Kingston, Jamaica’s capital, was spared the worst damage and the main international airport has reopened to allow flights carrying critical aid to land. Some towns were described by officials as “underwater” and power lines and mobile network towers were down in much of the south-west.

“The devastation is enormous,” said the transportation minister, Daryl Vaz.

Jamaica was hit first and hardest this week when Melissa made landfall on Tuesday. It was the country’s strongest hurricane since records began in 1851. The storm carried sustained winds of 185mph, far above the minimum for a category 5 storm, the strongest classification for hurricanes.

The British government said on Thursday that it was chartering flights to the island. “The Foreign, Commonwealth and Development Office has chartered a limited number of flights from Jamaica for British nationals who are unable to fly home commercially,” it said in a statement.

Hurricane Melissa has been intensely destructive, causing billions of dollars of estimated damage, but accurate forecasting and government calls for people to seek shelter meant many people who were able to reach shelters were protected.

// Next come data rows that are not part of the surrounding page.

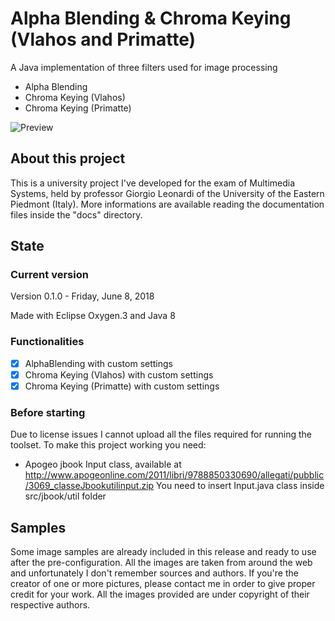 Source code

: # Alpha Blending & Chroma Keying (Vlahos and Primatte)
A Java implementation of three filters used for image processing

* Alpha Blending
* Chroma Keying (Vlahos)
* Chroma Keying (Primatte)

![Preview](https://github.com/subwave07/ChromaKeying/blob/master/preview.jpg)

## About this project
This is a university project I've developed for the exam of Multimedia Systems, held by
professor Giorgio Leonardi of the University of the Eastern Piedmont (Italy). More informations
are available reading the documentation files inside the "docs" directory.

## State

### Current version
Version 0.1.0 - Friday, June 8, 2018

Made with Eclipse Oxygen.3 and Java 8

### Functionalities
- [x] AlphaBlending with custom settings
- [x] Chroma Keying (Vlahos) with custom settings
- [x] Chroma Keying (Primatte) with custom settings

### Before starting
Due to license issues I cannot upload all the files required for running the toolset. To make this project working you need:
* Apogeo jbook Input class, available at http://www.apogeonline.com/2011/libri/9788850330690/allegati/pubblic/3069_classeJbookutilinput.zip
You need to insert Input.java class inside src/jbook/util folder

## Samples
Some image samples are already included in this release and ready to use after the pre-configuration. All the images are taken from around the web and unfortunately I don't remember sources and authors. If you're the creator of one or more pictures, please contact me in order to give proper credit for your work. All the images provided are under copyright of their respective authors.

Four deaths were reported in Jamaica. In Haiti, 25 people, including 10 children, died in flood waters when a river overflowed its banks. “It is a sad moment for the country,” said Laurent Saint-Cyr, the head of the transitional presidential council of Haiti, the Caribbean’s most populous nation.

In eastern Cuba, authorities had evacuated about 735,000 people as the storm approached. It hit on Wednesday, but by Thursday, there was no official estimate of the damage. Photos from Santiago de Cuba, the province in the south-east where the storm passed over, showed people surrounded by tree branches and smashed up debris.

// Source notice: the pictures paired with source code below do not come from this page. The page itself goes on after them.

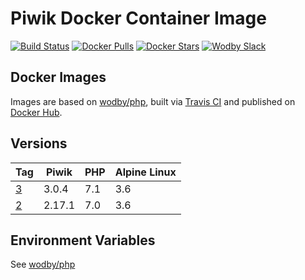 # Piwik Docker Container Image

[![Build Status](https://travis-ci.org/wodby/piwik.svg?branch=master)](https://travis-ci.org/wodby/piwik)
[![Docker Pulls](https://img.shields.io/docker/pulls/wodby/piwik.svg)](https://hub.docker.com/r/wodby/piwik)
[![Docker Stars](https://img.shields.io/docker/stars/wodby/piwik.svg)](https://hub.docker.com/r/wodby/piwik)
[![Wodby Slack](http://slack.wodby.com/badge.svg)](http://slack.wodby.com)

## Docker Images

Images are based on [wodby/php](https://github.com/wodby/php), built via [Travis CI](https://travis-ci.org/wodby/piwik) and published on [Docker Hub](https://hub.docker.com/r/wodby/piwik). 

## Versions

| Tag                                                          | Piwik  | PHP | Alpine Linux |
| ------------------------------------------------------------ | ------ | --- | ------------ |
| [3](https://github.com/wodby/piwik/tree/master/3/Dockerfile) | 3.0.4  | 7.1 | 3.6          |
| [2](https://github.com/wodby/piwik/tree/master/2/Dockerfile) | 2.17.1 | 7.0 | 3.6          |

## Environment Variables

See [wodby/php](https://github.com/wodby/php)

A man walks his dog past downed trees, power lines and destroyed houses in El Cobre in Santiago de Cuba, Cuba.
A man walks his dog past downed trees, power lines and destroyed houses in El Cobre in Cuba. Photograph: Yamil Lage/AFP/Getty

Across the Bahamas archipelago, which Melissa has since passed, the government had flown out nearly 1,500 people in preparation in one of its largest evacuation operations.

Despite losing some power, Melissa was still carrying winds of close to 105 miles an hour (165kph), according to the US National Hurricane Center, downgraded to a category 2 storm but still a hurricane.

About 700 miles north-east of the storm’s position on Thursday, Bermudans prepared for its approach, expected by the evening local time. The hurricane is expected to significantly weaken on Friday.